__Required action__. Starting at the line where "There are no" occurs, reproduce each line through the end of the entries below exactly. Omit every picture.

Pictures paired with source code:
━━━━━━━━━━━━━━━━━━━━━━━━━━━━━━

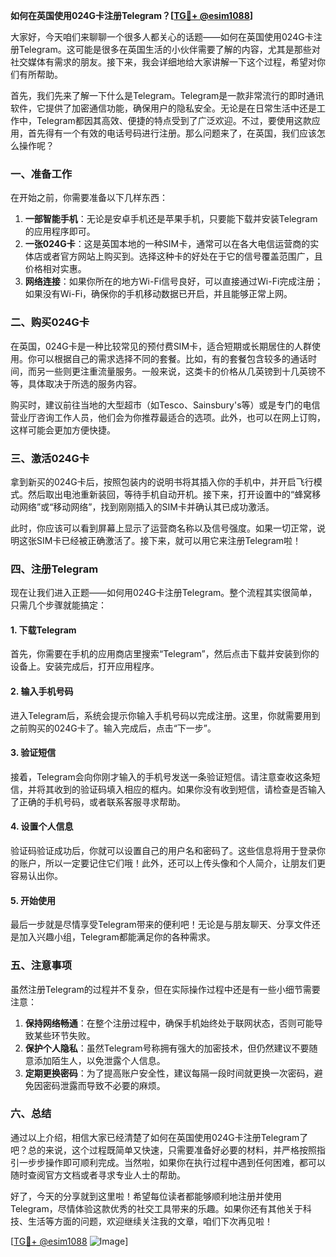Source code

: **如何在英国使用024G卡注册Telegram？[[TG💪+ @esim1088](https://t.me/s/esim1088)]**

大家好，今天咱们来聊聊一个很多人都关心的话题——如何在英国使用024G卡注册Telegram。这可能是很多在英国生活的小伙伴需要了解的内容，尤其是那些对社交媒体有需求的朋友。接下来，我会详细地给大家讲解一下这个过程，希望对你们有所帮助。

首先，我们先来了解一下什么是Telegram。Telegram是一款非常流行的即时通讯软件，它提供了加密通信功能，确保用户的隐私安全。无论是在日常生活中还是工作中，Telegram都因其高效、便捷的特点受到了广泛欢迎。不过，要使用这款应用，首先得有一个有效的电话号码进行注册。那么问题来了，在英国，我们应该怎么操作呢？

### 一、准备工作

在开始之前，你需要准备以下几样东西：

1. **一部智能手机**：无论是安卓手机还是苹果手机，只要能下载并安装Telegram的应用程序即可。
2. **一张024G卡**：这是英国本地的一种SIM卡，通常可以在各大电信运营商的实体店或者官方网站上购买到。选择这种卡的好处在于它的信号覆盖范围广，且价格相对实惠。
3. **网络连接**：如果你所在的地方Wi-Fi信号良好，可以直接通过Wi-Fi完成注册；如果没有Wi-Fi，确保你的手机移动数据已开启，并且能够正常上网。

### 二、购买024G卡

在英国，024G卡是一种比较常见的预付费SIM卡，适合短期或长期居住的人群使用。你可以根据自己的需求选择不同的套餐。比如，有的套餐包含较多的通话时间，而另一些则更注重流量服务。一般来说，这类卡的价格从几英镑到十几英镑不等，具体取决于所选的服务内容。

购买时，建议前往当地的大型超市（如Tesco、Sainsbury's等）或是专门的电信营业厅咨询工作人员，他们会为你推荐最适合的选项。此外，也可以在网上订购，这样可能会更加方便快捷。

### 三、激活024G卡

拿到新买的024G卡后，按照包装内的说明书将其插入你的手机中，并开启飞行模式。然后取出电池重新装回，等待手机自动开机。接下来，打开设置中的“蜂窝移动网络”或“移动网络”，找到刚刚插入的SIM卡并确认其已成功激活。

此时，你应该可以看到屏幕上显示了运营商名称以及信号强度。如果一切正常，说明这张SIM卡已经被正确激活了。接下来，就可以用它来注册Telegram啦！

### 四、注册Telegram

现在让我们进入正题——如何用024G卡注册Telegram。整个流程其实很简单，只需几个步骤就能搞定：

#### 1. 下载Telegram

首先，你需要在手机的应用商店里搜索“Telegram”，然后点击下载并安装到你的设备上。安装完成后，打开应用程序。

#### 2. 输入手机号码

进入Telegram后，系统会提示你输入手机号码以完成注册。这里，你就需要用到之前购买的024G卡了。输入完成后，点击“下一步”。

#### 3. 验证短信

接着，Telegram会向你刚才输入的手机号发送一条验证短信。请注意查收这条短信，并将其收到的验证码填入相应的框内。如果你没有收到短信，请检查是否输入了正确的手机号码，或者联系客服寻求帮助。

#### 4. 设置个人信息

验证码验证成功后，你就可以设置自己的用户名和密码了。这些信息将用于登录你的账户，所以一定要记住它们哦！此外，还可以上传头像和个人简介，让朋友们更容易认出你。

#### 5. 开始使用

最后一步就是尽情享受Telegram带来的便利吧！无论是与朋友聊天、分享文件还是加入兴趣小组，Telegram都能满足你的各种需求。

### 五、注意事项

虽然注册Telegram的过程并不复杂，但在实际操作过程中还是有一些小细节需要注意：

1. **保持网络畅通**：在整个注册过程中，确保手机始终处于联网状态，否则可能导致某些环节失败。
2. **保护个人隐私**：虽然Telegram号称拥有强大的加密技术，但仍然建议不要随意添加陌生人，以免泄露个人信息。
3. **定期更换密码**：为了提高账户安全性，建议每隔一段时间就更换一次密码，避免因密码泄露而导致不必要的麻烦。

### 六、总结

通过以上介绍，相信大家已经清楚了如何在英国使用024G卡注册Telegram了吧？总的来说，这个过程既简单又快速，只需要准备好必要的材料，并严格按照指引一步步操作即可顺利完成。当然啦，如果你在执行过程中遇到任何困难，都可以随时查阅官方文档或者寻求专业人士的帮助。

好了，今天的分享就到这里啦！希望每位读者都能够顺利地注册并使用Telegram，尽情体验这款优秀的社交工具带来的乐趣。如果你还有其他关于科技、生活等方面的问题，欢迎继续关注我的文章，咱们下次再见啦！

[[TG💪+ @esim1088](https://t.me/s/esim1088) ![Image](https://i.postimg.cc/4NQfJmqS/Snipaste-2025-05-13-00-14-12.png)]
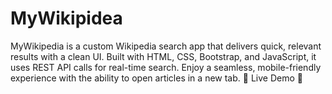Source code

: # MyWikipidea
MyWikipedia is a custom Wikipedia search app that delivers quick, relevant results with a clean UI. Built with HTML, CSS, Bootstrap, and JavaScript, it uses REST API calls for real-time search. Enjoy a seamless, mobile-friendly experience with the ability to open articles in a new tab.  🔗 Live Demo 🚀
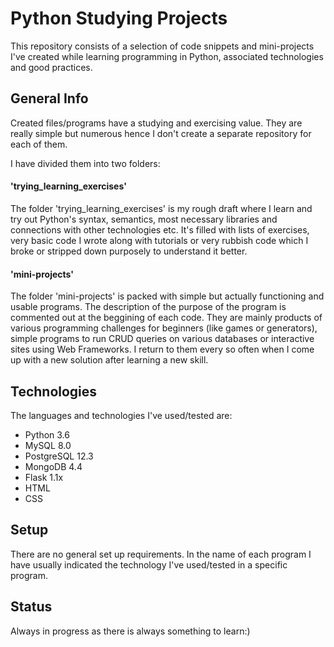 # <h1> Python Studying Projects </h1>

This repository consists of a selection of code snippets and mini-projects I've created while learning programming in Python, associated technologies and good practices. 
 


<h2> General Info </h2> 

Created files/programs have a studying and exercising value. They are really simple but numerous hence I don't create a separate repository for each of them.

I have divided them into two folders:

<h4> 'trying_learning_exercises' </h4>

The folder 'trying_learning_exercises' is my rough draft where I learn and try out Python's syntax, semantics, most necessary libraries and connections with other technologies etc. It's filled with lists of exercises, very basic code I wrote along with tutorials or very rubbish code which I broke or stripped down purposely to understand it better. 

<h4> 'mini-projects' </h4>

The folder 'mini-projects' is packed with simple but actually functioning and usable programs. The description of the purpose of the program is commented out at the beggining of each code. They are mainly products of various programming challenges for beginners (like games or generators), simple programs to run CRUD queries on various databases or interactive sites using Web Frameworks. I return to them every so often when I come up with a new solution after learning a new skill. 

<h2>Technologies</h2> 

The languages and technologies I've used/tested are:
- Python 3.6
- MySQL 8.0
- PostgreSQL 12.3
- MongoDB 4.4
- Flask 1.1x
- HTML
- CSS

<h2> Setup </h2> 

There are no general set up requirements. In the name of each program I have usually indicated the technology I've used/tested in a specific program.

<h2> Status </h2> 

Always in progress as there is always something to learn:)
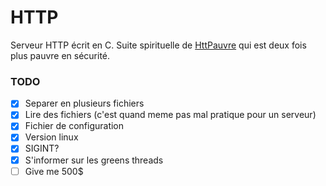 # HTTP
Serveur HTTP écrit en C.
Suite spirituelle de [HttPauvre](https://github.com/Giant-T/HttPauvre) qui est deux fois plus pauvre en sécurité.

### TODO
 - [x] Separer en plusieurs fichiers
 - [x] Lire des fichiers (c'est quand meme pas mal pratique pour un serveur)
 - [x] Fichier de configuration
 - [x] Version linux
 - [x] SIGINT?
 - [x] S'informer sur les greens threads
 - [ ] Give me 500$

━━━━━━━━━━━━━━━━━━━━━━━━━━━━━━

__Your solution__.
There are no general set up requirements. In the name of each program I have usually indicated the technology I've used/tested in a specific program.

<h2> Status </h2> 

Always in progress as there is always something to learn:)
 # HTTP
Serveur HTTP écrit en C.
Suite spirituelle de [HttPauvre](https://github.com/Giant-T/HttPauvre) qui est deux fois plus pauvre en sécurité.

### TODO
 - [x] Separer en plusieurs fichiers
 - [x] Lire des fichiers (c'est quand meme pas mal pratique pour un serveur)
 - [x] Fichier de configuration
 - [x] Version linux
 - [x] SIGINT?
 - [x] S'informer sur les greens threads
 - [ ] Give me 500$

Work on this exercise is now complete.